Şafak Şule Kemancı’nın farklı malzemeler kullandığı işleri elişinden; el emeğinden güç alıyor. Zamanın, mekânın, bedenin, ikiliğin ve normların sınırlarından kendini kurtaran, onları aşarak sonsuz ihtimallere açılarak oh dedirten yapılar kurguluyor. Yarattığı “queer feminist ekosistem”de polimer kilden heykeller, cam altı resimleri ve duvar kâğıdının yanı sıra lateks, suni deri ve suni kürk gibi fetiş malzemeleri kullanılarak yapılmış heykeller de var.
Şafak Şule Kemancı, ilk solosunu açarken 3 soruluk anketimizi de yanıtladı.
Bu sergiden önce bilmediğin bir şey?
Sergi hazırlığı süresince her şeye daha yakından baktım ve daha çok odaklanıp bağlantı kurdum. Çifte yay burcu yüzeyselliğime bir derinlik katılmış oldu.
Bu sergiye hazırlanırken aklında sürekli dolaşan bir düşünce?
İlk kişisel sergim olduğu için sık sık panik dalgaları yaşadım. Beni bu fikre büyü ya da hipnozla ikna ettiklerine inandığım Sınır/sız ekibine “Durdurun, inicem!” demek istedim hep.
Bu sergiden sonra yapmak istediğin ilk şey?
İlk ve en çok yapmak istediğim şey, hiç bir şey yapmadan boş durmak. Yeterince boş durduğumu hissettiğimde ise bütün gün uyumak, kitap okumak, ev işi yapmak ve All Stars 6. Sezonu izlemek istiyorum.

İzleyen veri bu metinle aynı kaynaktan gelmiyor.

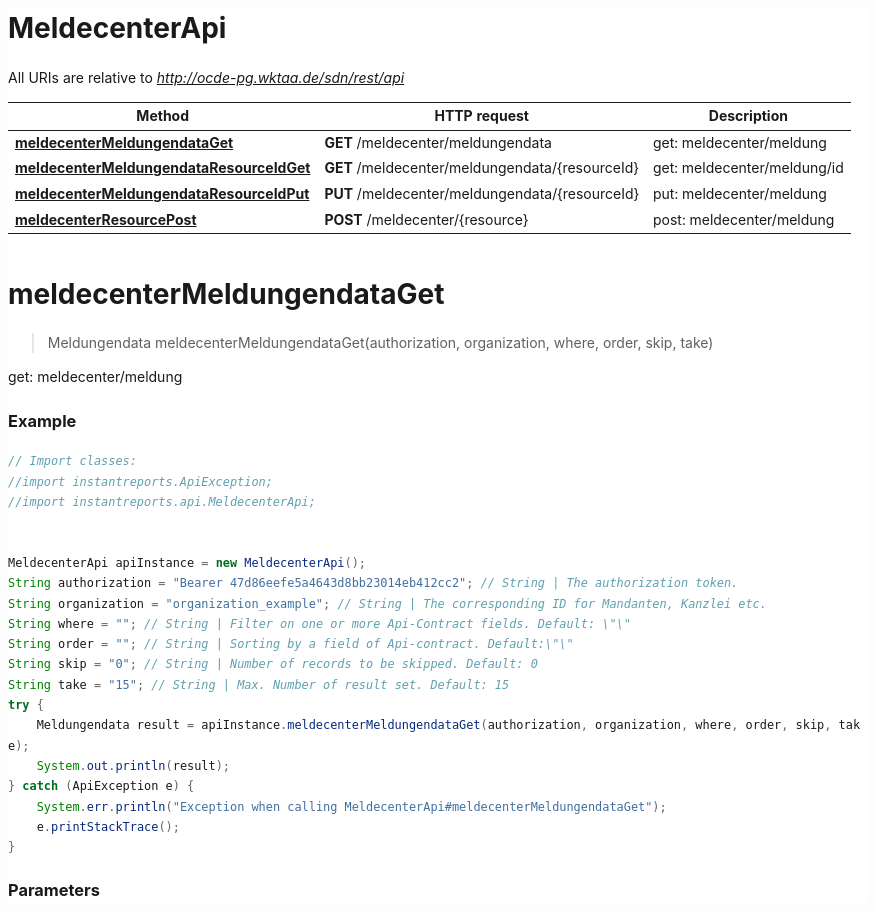 # MeldecenterApi

All URIs are relative to *http://ocde-pg.wktaa.de/sdn/rest/api*

Method | HTTP request | Description
------------- | ------------- | -------------
[**meldecenterMeldungendataGet**](MeldecenterApi.md#meldecenterMeldungendataGet) | **GET** /meldecenter/meldungendata | get: meldecenter/meldung
[**meldecenterMeldungendataResourceIdGet**](MeldecenterApi.md#meldecenterMeldungendataResourceIdGet) | **GET** /meldecenter/meldungendata/{resourceId} | get: meldecenter/meldung/id
[**meldecenterMeldungendataResourceIdPut**](MeldecenterApi.md#meldecenterMeldungendataResourceIdPut) | **PUT** /meldecenter/meldungendata/{resourceId} | put: meldecenter/meldung
[**meldecenterResourcePost**](MeldecenterApi.md#meldecenterResourcePost) | **POST** /meldecenter/{resource} | post: meldecenter/meldung


<a name="meldecenterMeldungendataGet"></a>
# **meldecenterMeldungendataGet**
> Meldungendata meldecenterMeldungendataGet(authorization, organization, where, order, skip, take)

get: meldecenter/meldung



### Example
```java
// Import classes:
//import instantreports.ApiException;
//import instantreports.api.MeldecenterApi;


MeldecenterApi apiInstance = new MeldecenterApi();
String authorization = "Bearer 47d86eefe5a4643d8bb23014eb412cc2"; // String | The authorization token.
String organization = "organization_example"; // String | The corresponding ID for Mandanten, Kanzlei etc.
String where = ""; // String | Filter on one or more Api-Contract fields. Default: \"\"
String order = ""; // String | Sorting by a field of Api-contract. Default:\"\"
String skip = "0"; // String | Number of records to be skipped. Default: 0
String take = "15"; // String | Max. Number of result set. Default: 15
try {
    Meldungendata result = apiInstance.meldecenterMeldungendataGet(authorization, organization, where, order, skip, take);
    System.out.println(result);
} catch (ApiException e) {
    System.err.println("Exception when calling MeldecenterApi#meldecenterMeldungendataGet");
    e.printStackTrace();
}
```

### Parameters
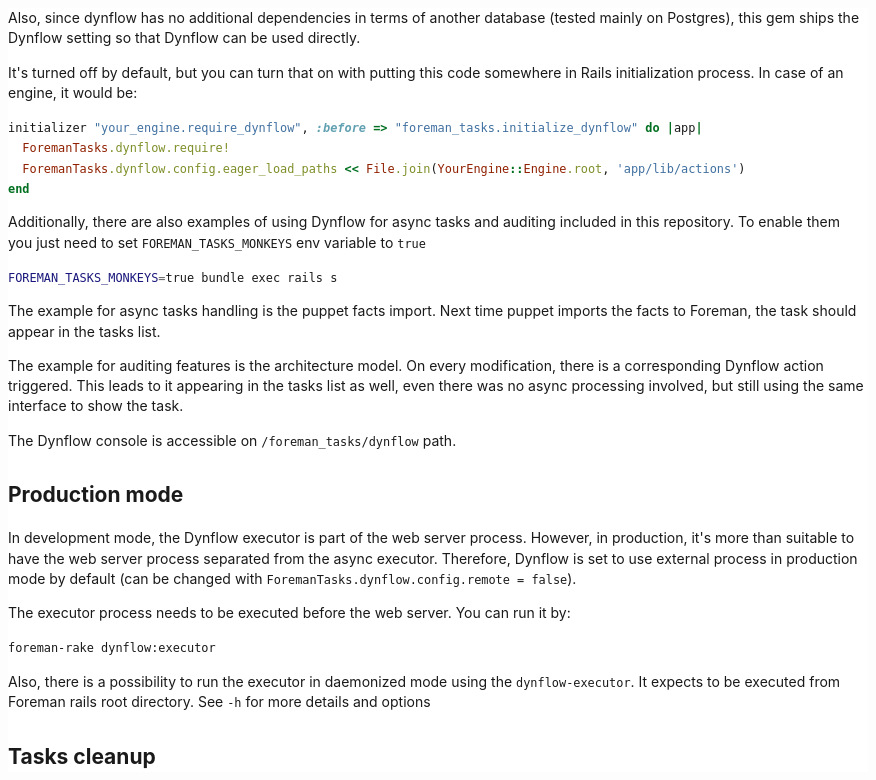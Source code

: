 Also, since dynflow has no additional dependencies in terms of another
database (tested mainly on Postgres), this gem ships the Dynflow
setting so that Dynflow can be used directly.

It's turned off by default, but you can turn that on with putting this
code somewhere in Rails initialization process. In case of an engine,
it would be:

```ruby
initializer "your_engine.require_dynflow", :before => "foreman_tasks.initialize_dynflow" do |app|
  ForemanTasks.dynflow.require!
  ForemanTasks.dynflow.config.eager_load_paths << File.join(YourEngine::Engine.root, 'app/lib/actions')
end
```

Additionally, there are also examples of using Dynflow for async tasks
and auditing included in this repository. To enable them you just need
to set `FOREMAN_TASKS_MONKEYS` env variable to `true`

```bash
FOREMAN_TASKS_MONKEYS=true bundle exec rails s
```

The example for async tasks handling is the puppet facts import. Next
time puppet imports the facts to Foreman, the task should appear in
the tasks list.

The example for auditing features is the architecture model. On every
modification, there is a corresponding Dynflow action triggered. This
leads to it appearing in the tasks list as well, even there was no
async processing involved, but still using the same interface to
show the task.

The Dynflow console is accessible on `/foreman_tasks/dynflow` path.

## Production mode

In development mode, the Dynflow executor is part of the web server
process. However, in production, it's more than suitable to have the
web server process separated from the async executor. Therefore,
Dynflow is set to use external process in production mode by default
(can be changed with `ForemanTasks.dynflow.config.remote = false`).

The executor process needs to be executed before the web server. You
can run it by:

```
foreman-rake dynflow:executor
```

Also, there is a possibility to run the executor in daemonized mode
using the `dynflow-executor`. It expects to be executed from Foreman
rails root directory. See `-h` for more details and options

Tasks cleanup
-------------
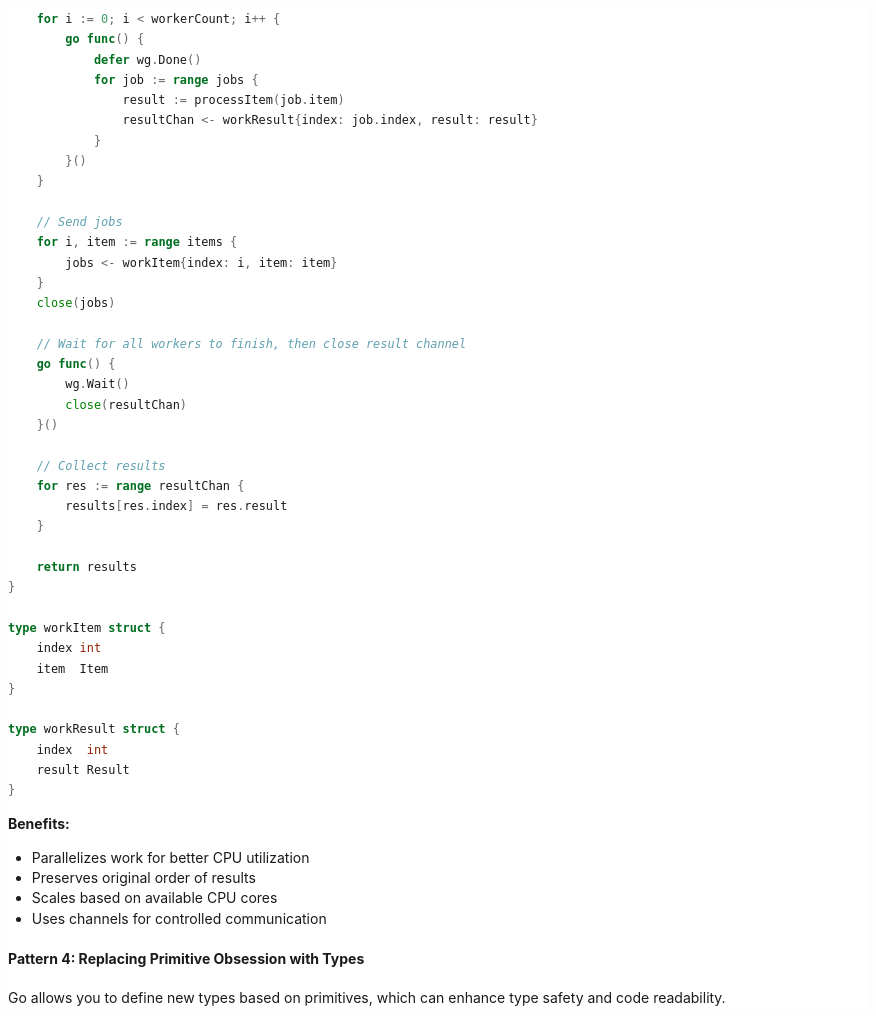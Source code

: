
 ```go
    for i := 0; i < workerCount; i++ {
        go func() {
            defer wg.Done()
            for job := range jobs {
                result := processItem(job.item)
                resultChan <- workResult{index: job.index, result: result}
            }
        }()
    }
    
    // Send jobs
    for i, item := range items {
        jobs <- workItem{index: i, item: item}
    }
    close(jobs)
    
    // Wait for all workers to finish, then close result channel
    go func() {
        wg.Wait()
        close(resultChan)
    }()
    
    // Collect results
    for res := range resultChan {
        results[res.index] = res.result
    }
    
    return results
}

type workItem struct {
    index int
    item  Item
}

type workResult struct {
    index  int
    result Result
}
```

**Benefits:**
- Parallelizes work for better CPU utilization
- Preserves original order of results
- Scales based on available CPU cores
- Uses channels for controlled communication

#### Pattern 4: Replacing Primitive Obsession with Types

Go allows you to define new types based on primitives, which can enhance type safety and code readability.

*“bütün kuşlar benim bahçeme gelir”i İstanbul LGBTİ+ Onur Haftası etkinlikleri kapsamında 23 Haziran Çarşamba günü Sınır/sız ekibiyle birlikte gezmek mümkün. 2 Temmuz Cuma günü de Şafak Şule Kemancı’yla birlikte bir başka sergi turu düzenleniyor.